Espinoza Gonzáles v. Peru (2014)

The case involved the rape and torture of Gladys Carol Espinoza Gonzáles (“Espinoza”) in 1993 while she was in the custody of the Peruvian National Police (PNP). She was arrested in an abduction investigation—during which she was injured and her partner killed—then detained at police headquarters. She was later accused of belonging to MRTA (a Peruvian insurgent group), investigated for treason and a Special Military Judge issued an arrest warrant. She was convicted a month later. Espinoza was then subject to inhuman detention conditions while incarcerated from 1996 to 2001 and, in 1999, was beaten by agents of the PNP while she was in custody.

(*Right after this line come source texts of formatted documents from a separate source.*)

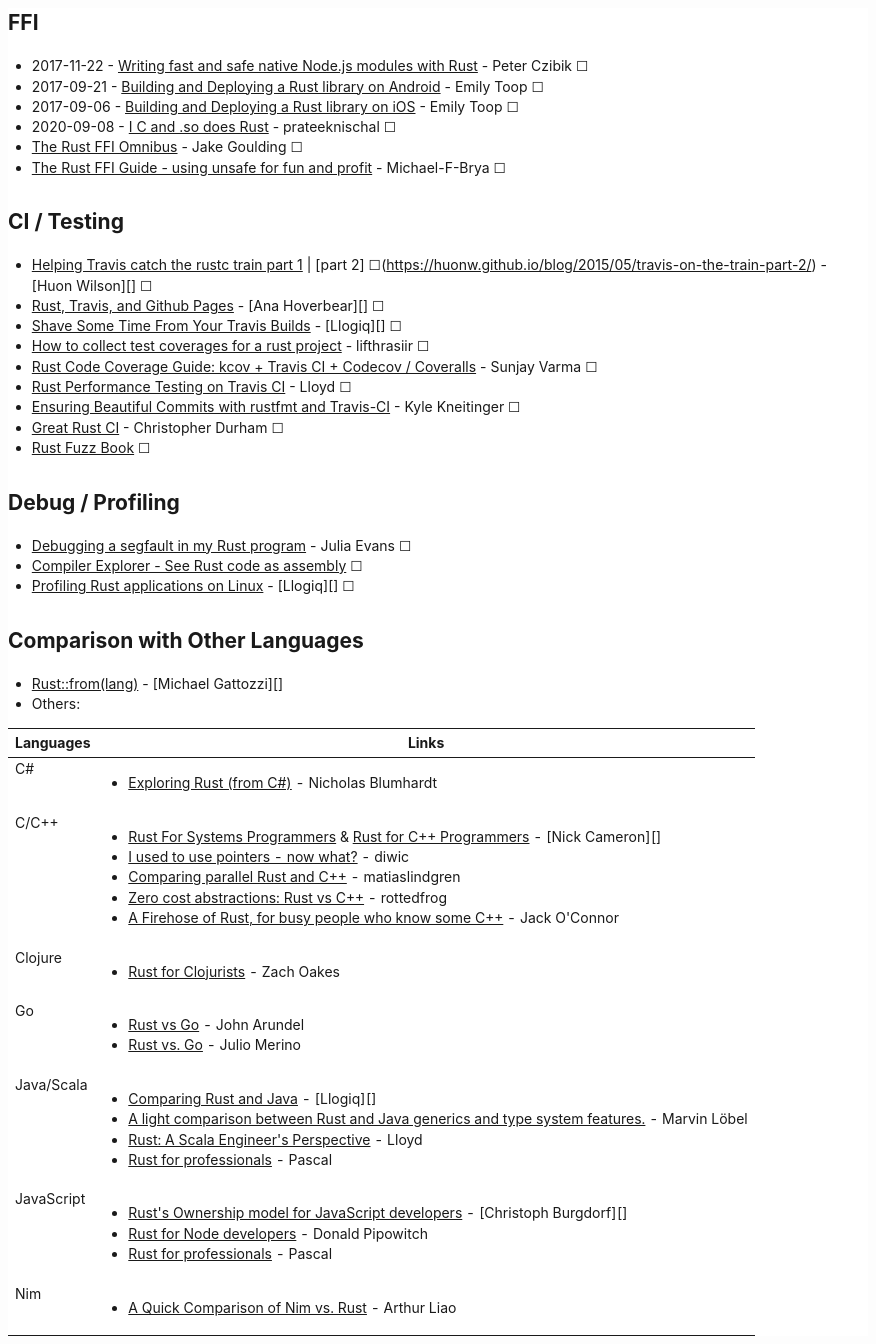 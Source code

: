 ## FFI

* 2017-11-22 - [Writing fast and safe native Node.js modules with Rust](https://blog.risingstack.com/node-js-native-modules-with-rust/) - Peter Czibik &#x2610;
* 2017-09-21 - [Building and Deploying a Rust library on Android](https://mozilla.github.io/firefox-browser-architecture/experiments/2017-09-21-rust-on-android.html) - Emily Toop &#x2610;
* 2017-09-06 - [Building and Deploying a Rust library on iOS](https://mozilla.github.io/firefox-browser-architecture/experiments/2017-09-06-rust-on-ios.html) - Emily Toop &#x2610;
* 2020-09-08 - [I C and .so does Rust](https://prateeknischal.github.io/posts/i-c-and-so-does-rust/) - prateeknischal &#x2610;
* [The Rust FFI Omnibus](http://jakegoulding.com/rust-ffi-omnibus/?updated=2015-11-08) - Jake Goulding &#x2610;
* [The Rust FFI Guide - using unsafe for fun and profit](https://michael-f-bryan.github.io/rust-ffi-guide/) - Michael-F-Brya &#x2610;

## CI / Testing

* [Helping Travis catch the rustc train part 1](https://huonw.github.io/blog/2015/04/helping-travis-catch-the-rustc-train/) | [part 2] &#x2610;(https://huonw.github.io/blog/2015/05/travis-on-the-train-part-2/) - [Huon Wilson][] &#x2610;
* [Rust, Travis, and Github Pages](http://hoverbear.org/2015/03/07/rust-travis-github-pages/) - [Ana Hoverbear][] &#x2610;
* [Shave Some Time From Your Travis Builds](https://llogiq.github.io/2016/07/05/travis.html) - [Llogiq][] &#x2610;
* [How to collect test coverages for a rust project](https://users.rust-lang.org/t/tutorial-how-to-collect-test-coverages-for-rust-project/650) - lifthrasiir &#x2610;
* [Rust Code Coverage Guide: kcov + Travis CI + Codecov / Coveralls](http://sunjay.ca/2016/07/25/rust-code-coverage) - Sunjay Varma &#x2610;
* [Rust Performance Testing on Travis CI](https://beachape.com/blog/2016/11/02/rust-performance-testing-on-travis-ci/) - Lloyd &#x2610;
* [Ensuring Beautiful Commits with rustfmt and Travis-CI](http://kneit.in/2016/11/26/rustfmt-in-travisci.html) - Kyle Kneitinger &#x2610;
* [Great Rust CI](https://dev.to/cad97/great-rust-ci-1fk6) - Christopher Durham &#x2610;
* [Rust Fuzz Book](https://rust-fuzz.github.io/book/) &#x2610;

## Debug / Profiling

* [Debugging a segfault in my Rust program](https://jvns.ca/blog/2017/12/23/segfault-debugging/) - Julia Evans &#x2610;
* [Compiler Explorer - See Rust code as assembly](https://rust.godbolt.org/) &#x2610;
* [Profiling Rust applications on Linux](http://llogiq.github.io/2015/07/15/profiling.html) - [Llogiq][] &#x2610;

## Comparison with Other Languages

* [Rust::from(lang)](https://github.com/mgattozzi/rust-from-lang) - [Michael Gattozzi][]
* Others:

| Languages       | Links                                    |
| --------------- | ---------------------------------------- |
| C#              | <ul><li>[Exploring Rust (from C#)](http://nblumhardt.com/2016/03/exploring-rust/) - Nicholas Blumhardt</li></ul> |
| C/C++           | <ul><li>[Rust For Systems Programmers](https://github.com/nrc/r4cppp) & [Rust for C++ Programmers](https://www.gitbook.com/book/aminb/rust-for-c/details) - [Nick Cameron][]</li><li>[I used to use pointers - now what?](https://github.com/diwic/reffers-rs/blob/master/docs/Pointers.md) - diwic</li><li>[Comparing parallel Rust and C++](https://parallel-rust-cpp.github.io/) - matiaslindgren</li><li>[Zero cost abstractions: Rust vs C++](https://www.rottedfrog.co.uk/?p=24) - rottedfrog</li><li>[A Firehose of Rust, for busy people who know some C++](https://www.youtube.com/watch?v=IPmRDS0OSxM) - Jack O'Connor</li></ul> |
| Clojure         | <ul><li>[Rust for Clojurists](https://gist.github.com/oakes/4af1023b6c5162c6f8f0) - Zach Oakes</li></ul> |
| Go | <ul><li>[Rust vs Go](https://bitfieldconsulting.com/golang/rust-vs-go) - John Arundel</li><li>[Rust vs. Go](http://julio.meroh.net/2018/07/rust-vs-go.html) - Julio Merino</li></ul>
| Java/Scala            | <ul><li>[Comparing Rust and Java](https://llogiq.github.io/2016/02/28/java-rust.html) - [Llogiq][]</li><li>[A light comparison between Rust and Java generics and type system features.](https://gist.github.com/Kimundi/8391398) - Marvin Löbel</li><li>[Rust: A Scala Engineer's Perspective](https://beachape.com/blog/2017/05/24/rust-from-scala/) - Lloyd </li><li>[Rust for professionals](https://overexact.com/rust-for-professionals/) - Pascal</li></ul> |
| JavaScript      | <ul><li>[Rust's Ownership model for JavaScript developers](http://blog.thoughtram.io/rust/2015/05/11/rusts-ownership-model-for-javascript-developers.html) - [Christoph Burgdorf][]</li><li>[Rust for Node developers](https://github.com/Mercateo/rust-for-node-developers) - Donald Pipowitch</li><li>[Rust for professionals](https://overexact.com/rust-for-professionals/) - Pascal</li></ul> |
| Nim             | <ul><li>[A Quick Comparison of Nim vs. Rust](https://arthurtw.github.io/2015/01/12/quick-comparison-nim-vs-rust.html) - Arthur Liao</li></ul> |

The case had not been punished by the competent judicial authorities.
Espinoza was one of thousands who experienced sexual violence or torture in Peru from 1980 to 2000 as conflict raged between armed groups—including the Shining Path and the MRTA—and members of the Police and Armed Forces. A 1992 coup d’état coincided with new anti-terrorism laws which defined crimes of terrorism and treason with new norms for penalization, investigation, and trial. Sexual violence and rape against women became systematic within detention centers.

In 2003, after the conflict, Peru’s Supreme Court nullified criminal proceedings before military jurisdictions. Espinoza was tried in the ordinary jurisdiction for “crime against the public peace – terrorism” and convicted to 25 years imprisonment with no consideration of her allegations of torture and sexual violence. Her allegations were investigated in 2012, but no punishment has followed.